Only the lines of the data below from the one with "I think with" through the one with "# How can computer" are wanted. Repeat them exactly.
Segment Start: Data extract
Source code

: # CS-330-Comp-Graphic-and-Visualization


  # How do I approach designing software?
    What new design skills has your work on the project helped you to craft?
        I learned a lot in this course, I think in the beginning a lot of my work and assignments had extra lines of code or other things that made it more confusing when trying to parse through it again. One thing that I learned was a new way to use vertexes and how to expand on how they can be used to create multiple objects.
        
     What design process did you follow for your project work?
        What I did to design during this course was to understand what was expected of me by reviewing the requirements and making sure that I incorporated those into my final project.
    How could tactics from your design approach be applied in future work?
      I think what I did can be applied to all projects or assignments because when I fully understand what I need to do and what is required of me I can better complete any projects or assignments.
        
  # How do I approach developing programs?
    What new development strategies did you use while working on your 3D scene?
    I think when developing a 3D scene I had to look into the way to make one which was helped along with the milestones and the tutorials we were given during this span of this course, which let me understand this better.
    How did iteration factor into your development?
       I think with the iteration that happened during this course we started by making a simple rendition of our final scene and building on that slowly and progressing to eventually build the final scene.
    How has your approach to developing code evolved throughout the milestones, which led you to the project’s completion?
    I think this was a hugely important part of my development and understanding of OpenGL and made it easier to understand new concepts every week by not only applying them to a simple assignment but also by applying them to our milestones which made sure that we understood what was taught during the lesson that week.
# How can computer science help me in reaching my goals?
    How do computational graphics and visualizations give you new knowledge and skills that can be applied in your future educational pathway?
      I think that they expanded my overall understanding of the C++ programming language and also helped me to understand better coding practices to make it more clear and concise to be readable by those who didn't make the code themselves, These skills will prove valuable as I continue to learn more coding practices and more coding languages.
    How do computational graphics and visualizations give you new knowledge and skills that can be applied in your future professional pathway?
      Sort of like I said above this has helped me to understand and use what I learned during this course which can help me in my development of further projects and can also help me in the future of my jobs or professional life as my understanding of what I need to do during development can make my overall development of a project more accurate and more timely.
Segment End: Data extract
Segment Start: Data extract
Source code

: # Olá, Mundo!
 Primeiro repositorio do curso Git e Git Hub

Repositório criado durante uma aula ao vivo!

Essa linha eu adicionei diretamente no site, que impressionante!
Segment End: Data extract
Segment Start: Data extract
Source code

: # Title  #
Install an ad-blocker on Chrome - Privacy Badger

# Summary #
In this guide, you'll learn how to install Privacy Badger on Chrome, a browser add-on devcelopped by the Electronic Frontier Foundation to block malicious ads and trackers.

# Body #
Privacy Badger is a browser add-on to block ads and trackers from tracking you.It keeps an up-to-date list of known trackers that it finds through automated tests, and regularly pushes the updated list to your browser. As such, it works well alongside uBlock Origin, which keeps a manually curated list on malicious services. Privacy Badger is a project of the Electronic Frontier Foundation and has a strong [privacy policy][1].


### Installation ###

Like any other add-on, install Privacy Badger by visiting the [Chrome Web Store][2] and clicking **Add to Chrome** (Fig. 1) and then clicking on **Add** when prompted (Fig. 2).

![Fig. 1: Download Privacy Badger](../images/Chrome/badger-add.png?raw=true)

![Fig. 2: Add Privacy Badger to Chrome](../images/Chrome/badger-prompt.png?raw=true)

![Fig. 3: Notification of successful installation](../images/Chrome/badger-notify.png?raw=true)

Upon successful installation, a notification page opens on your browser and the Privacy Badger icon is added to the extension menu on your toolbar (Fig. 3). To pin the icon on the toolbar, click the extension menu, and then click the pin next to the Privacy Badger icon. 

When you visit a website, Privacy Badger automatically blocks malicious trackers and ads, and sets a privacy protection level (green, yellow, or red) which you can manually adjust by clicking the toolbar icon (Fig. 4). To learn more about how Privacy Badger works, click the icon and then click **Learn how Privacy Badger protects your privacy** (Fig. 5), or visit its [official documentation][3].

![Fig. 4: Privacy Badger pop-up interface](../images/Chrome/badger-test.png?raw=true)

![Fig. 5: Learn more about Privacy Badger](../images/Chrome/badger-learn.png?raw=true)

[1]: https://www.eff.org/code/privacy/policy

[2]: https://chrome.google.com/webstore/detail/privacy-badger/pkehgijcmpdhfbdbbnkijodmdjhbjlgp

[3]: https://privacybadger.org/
Segment End: Data extract
## Your response
       I think with the iteration that happened during this course we started by making a simple rendition of our final scene and building on that slowly and progressing to eventually build the final scene.
    How has your approach to developing code evolved throughout the milestones, which led you to the project’s completion?
    I think this was a hugely important part of my development and understanding of OpenGL and made it easier to understand new concepts every week by not only applying them to a simple assignment but also by applying them to our milestones which made sure that we understood what was taught during the lesson that week.
# How can computer science help me in reaching my goals?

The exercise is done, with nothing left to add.